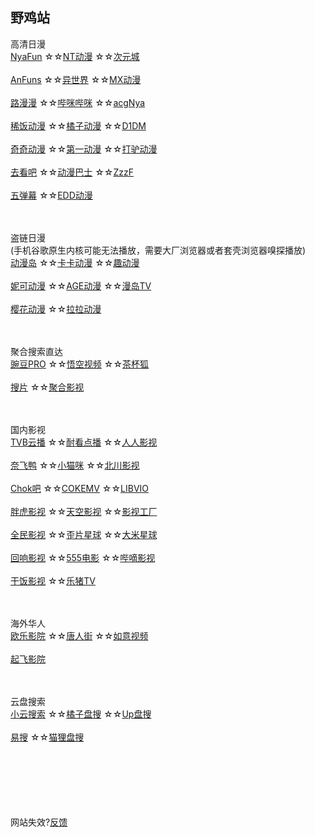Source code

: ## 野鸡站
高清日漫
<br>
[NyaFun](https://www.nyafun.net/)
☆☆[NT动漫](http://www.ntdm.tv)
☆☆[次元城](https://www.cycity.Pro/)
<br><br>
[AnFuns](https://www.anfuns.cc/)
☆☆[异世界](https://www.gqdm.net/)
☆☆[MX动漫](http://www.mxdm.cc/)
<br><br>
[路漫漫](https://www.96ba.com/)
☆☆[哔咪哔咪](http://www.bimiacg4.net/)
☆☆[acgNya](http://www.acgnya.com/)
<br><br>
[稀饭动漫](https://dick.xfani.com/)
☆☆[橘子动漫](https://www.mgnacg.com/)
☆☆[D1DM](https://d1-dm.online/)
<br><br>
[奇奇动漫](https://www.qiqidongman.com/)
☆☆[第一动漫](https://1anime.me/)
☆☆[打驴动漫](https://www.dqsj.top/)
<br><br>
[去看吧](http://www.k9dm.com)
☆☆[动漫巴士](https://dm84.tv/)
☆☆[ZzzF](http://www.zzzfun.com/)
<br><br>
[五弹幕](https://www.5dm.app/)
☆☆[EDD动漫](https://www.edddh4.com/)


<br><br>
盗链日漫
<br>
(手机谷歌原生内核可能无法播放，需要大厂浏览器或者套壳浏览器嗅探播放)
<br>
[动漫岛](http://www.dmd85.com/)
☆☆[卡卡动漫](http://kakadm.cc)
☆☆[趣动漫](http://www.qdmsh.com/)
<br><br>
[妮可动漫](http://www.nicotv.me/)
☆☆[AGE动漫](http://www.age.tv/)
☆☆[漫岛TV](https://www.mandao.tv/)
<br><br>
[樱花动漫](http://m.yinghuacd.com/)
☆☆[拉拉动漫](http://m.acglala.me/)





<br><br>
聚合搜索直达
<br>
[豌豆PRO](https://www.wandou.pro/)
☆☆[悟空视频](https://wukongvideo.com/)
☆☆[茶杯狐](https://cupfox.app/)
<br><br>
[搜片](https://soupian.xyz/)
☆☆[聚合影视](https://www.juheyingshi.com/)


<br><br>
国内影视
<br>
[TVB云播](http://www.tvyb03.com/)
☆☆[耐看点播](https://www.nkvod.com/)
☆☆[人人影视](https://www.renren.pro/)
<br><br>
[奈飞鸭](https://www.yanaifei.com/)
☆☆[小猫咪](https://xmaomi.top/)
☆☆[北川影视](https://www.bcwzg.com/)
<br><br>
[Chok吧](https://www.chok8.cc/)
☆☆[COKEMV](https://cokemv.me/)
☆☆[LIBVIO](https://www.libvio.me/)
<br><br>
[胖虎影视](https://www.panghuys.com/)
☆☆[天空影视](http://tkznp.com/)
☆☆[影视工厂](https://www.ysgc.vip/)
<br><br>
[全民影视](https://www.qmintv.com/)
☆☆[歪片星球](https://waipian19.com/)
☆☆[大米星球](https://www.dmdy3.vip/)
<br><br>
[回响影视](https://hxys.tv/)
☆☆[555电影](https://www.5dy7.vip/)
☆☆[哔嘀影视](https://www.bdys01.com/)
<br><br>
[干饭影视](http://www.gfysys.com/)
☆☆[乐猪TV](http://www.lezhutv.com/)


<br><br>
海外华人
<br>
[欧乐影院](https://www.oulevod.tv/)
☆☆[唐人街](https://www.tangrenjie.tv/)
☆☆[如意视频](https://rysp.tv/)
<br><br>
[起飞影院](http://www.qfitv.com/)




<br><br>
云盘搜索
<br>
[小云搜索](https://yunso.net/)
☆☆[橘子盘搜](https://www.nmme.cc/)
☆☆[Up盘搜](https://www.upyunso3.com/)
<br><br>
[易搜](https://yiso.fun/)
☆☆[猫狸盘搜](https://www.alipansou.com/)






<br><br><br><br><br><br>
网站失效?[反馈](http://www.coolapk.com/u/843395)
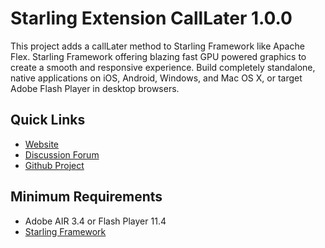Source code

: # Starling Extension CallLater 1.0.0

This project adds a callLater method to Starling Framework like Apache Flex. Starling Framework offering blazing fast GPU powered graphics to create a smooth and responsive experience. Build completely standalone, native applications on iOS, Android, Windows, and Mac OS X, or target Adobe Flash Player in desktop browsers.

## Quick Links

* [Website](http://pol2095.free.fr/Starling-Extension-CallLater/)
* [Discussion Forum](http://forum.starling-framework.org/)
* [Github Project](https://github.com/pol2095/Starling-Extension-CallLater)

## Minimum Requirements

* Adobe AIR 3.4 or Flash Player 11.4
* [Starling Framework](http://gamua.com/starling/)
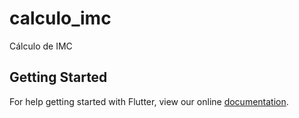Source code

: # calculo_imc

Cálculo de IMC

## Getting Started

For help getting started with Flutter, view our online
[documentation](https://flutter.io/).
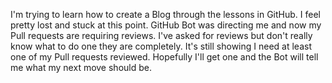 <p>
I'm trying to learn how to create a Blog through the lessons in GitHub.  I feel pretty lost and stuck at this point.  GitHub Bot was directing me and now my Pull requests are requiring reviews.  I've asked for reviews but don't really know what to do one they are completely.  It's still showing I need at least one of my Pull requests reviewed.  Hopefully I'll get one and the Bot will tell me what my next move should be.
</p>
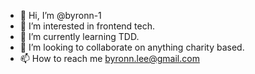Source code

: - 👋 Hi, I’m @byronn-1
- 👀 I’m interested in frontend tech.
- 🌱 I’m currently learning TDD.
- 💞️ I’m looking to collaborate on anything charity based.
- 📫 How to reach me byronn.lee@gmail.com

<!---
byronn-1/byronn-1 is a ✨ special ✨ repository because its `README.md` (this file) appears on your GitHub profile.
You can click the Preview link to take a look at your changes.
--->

==

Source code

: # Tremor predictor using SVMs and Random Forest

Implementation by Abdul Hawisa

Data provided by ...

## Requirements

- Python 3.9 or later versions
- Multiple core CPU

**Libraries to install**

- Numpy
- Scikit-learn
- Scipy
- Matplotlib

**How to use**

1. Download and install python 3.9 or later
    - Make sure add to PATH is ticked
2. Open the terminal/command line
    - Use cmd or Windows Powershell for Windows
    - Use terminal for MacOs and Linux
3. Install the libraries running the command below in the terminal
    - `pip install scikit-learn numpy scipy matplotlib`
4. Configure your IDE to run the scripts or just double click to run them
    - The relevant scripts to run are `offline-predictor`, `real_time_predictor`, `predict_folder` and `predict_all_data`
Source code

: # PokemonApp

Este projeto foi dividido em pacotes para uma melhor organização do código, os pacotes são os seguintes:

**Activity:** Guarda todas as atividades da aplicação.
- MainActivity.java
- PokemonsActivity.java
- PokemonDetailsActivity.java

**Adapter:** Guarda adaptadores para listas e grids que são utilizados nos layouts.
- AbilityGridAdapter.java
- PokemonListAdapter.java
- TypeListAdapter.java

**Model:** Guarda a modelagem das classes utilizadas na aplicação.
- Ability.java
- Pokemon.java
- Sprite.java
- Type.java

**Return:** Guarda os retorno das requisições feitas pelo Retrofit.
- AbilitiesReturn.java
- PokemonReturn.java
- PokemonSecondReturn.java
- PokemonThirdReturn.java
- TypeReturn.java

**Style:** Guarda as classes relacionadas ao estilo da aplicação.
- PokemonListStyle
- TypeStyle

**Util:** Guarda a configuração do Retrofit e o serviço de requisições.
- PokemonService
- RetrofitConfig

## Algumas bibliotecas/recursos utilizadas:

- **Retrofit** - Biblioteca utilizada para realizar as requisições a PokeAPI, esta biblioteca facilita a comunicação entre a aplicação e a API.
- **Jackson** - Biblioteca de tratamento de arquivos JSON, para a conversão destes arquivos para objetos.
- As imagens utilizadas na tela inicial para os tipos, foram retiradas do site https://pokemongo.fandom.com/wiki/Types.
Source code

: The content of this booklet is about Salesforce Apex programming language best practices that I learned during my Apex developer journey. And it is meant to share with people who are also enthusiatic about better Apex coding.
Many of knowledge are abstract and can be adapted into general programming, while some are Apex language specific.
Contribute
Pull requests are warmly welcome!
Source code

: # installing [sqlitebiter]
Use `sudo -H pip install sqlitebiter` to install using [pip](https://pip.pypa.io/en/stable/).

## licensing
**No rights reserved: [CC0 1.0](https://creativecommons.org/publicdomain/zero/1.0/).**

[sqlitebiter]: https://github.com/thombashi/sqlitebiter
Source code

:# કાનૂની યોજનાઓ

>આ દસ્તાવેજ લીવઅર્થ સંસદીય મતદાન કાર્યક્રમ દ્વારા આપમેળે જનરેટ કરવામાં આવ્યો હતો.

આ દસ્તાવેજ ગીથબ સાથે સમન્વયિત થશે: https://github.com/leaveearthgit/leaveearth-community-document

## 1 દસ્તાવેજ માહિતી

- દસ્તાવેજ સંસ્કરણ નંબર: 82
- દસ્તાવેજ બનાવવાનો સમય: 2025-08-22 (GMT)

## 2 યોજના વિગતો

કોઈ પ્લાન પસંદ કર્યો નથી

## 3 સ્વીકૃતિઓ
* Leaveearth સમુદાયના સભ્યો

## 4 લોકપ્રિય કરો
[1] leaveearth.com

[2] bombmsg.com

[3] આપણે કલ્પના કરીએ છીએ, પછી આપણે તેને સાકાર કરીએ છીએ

...

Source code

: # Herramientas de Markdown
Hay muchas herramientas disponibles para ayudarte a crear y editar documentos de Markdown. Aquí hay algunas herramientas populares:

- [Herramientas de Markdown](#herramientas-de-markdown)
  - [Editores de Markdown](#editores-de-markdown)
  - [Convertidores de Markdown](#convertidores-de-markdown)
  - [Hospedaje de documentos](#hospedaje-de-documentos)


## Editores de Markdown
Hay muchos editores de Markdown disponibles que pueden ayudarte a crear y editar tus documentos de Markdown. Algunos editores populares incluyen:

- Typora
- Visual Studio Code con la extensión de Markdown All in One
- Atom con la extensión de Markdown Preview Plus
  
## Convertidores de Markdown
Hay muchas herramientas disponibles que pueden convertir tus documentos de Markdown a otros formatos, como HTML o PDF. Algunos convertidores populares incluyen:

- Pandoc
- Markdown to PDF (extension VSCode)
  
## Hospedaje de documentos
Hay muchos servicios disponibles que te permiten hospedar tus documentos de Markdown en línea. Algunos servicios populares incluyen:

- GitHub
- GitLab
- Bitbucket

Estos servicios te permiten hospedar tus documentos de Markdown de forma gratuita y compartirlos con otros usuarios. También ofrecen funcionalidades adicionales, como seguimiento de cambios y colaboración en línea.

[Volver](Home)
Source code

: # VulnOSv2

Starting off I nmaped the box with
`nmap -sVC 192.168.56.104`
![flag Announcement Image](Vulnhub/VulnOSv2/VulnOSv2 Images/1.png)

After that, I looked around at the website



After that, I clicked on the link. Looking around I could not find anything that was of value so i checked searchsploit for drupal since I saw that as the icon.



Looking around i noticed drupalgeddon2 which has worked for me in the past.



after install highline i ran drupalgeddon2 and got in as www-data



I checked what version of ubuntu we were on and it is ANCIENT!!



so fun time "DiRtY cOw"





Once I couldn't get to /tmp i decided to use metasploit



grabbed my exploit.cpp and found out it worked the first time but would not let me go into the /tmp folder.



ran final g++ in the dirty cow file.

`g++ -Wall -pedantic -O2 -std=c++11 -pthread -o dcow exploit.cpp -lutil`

# The problem
Everything from the line with "Leaveearth સમુદાયના સભ્યો" through the line with "[3] આપણે કલ્પના" should be written out exactly as it appears above, end lines included, and nothing outside that range.

# Finished task
* Leaveearth સમુદાયના સભ્યો

## 4 લોકપ્રિય કરો
[1] leaveearth.com

[2] bombmsg.com

[3] આપણે કલ્પના કરીએ છીએ, પછી આપણે તેને સાકાર કરીએ છીએ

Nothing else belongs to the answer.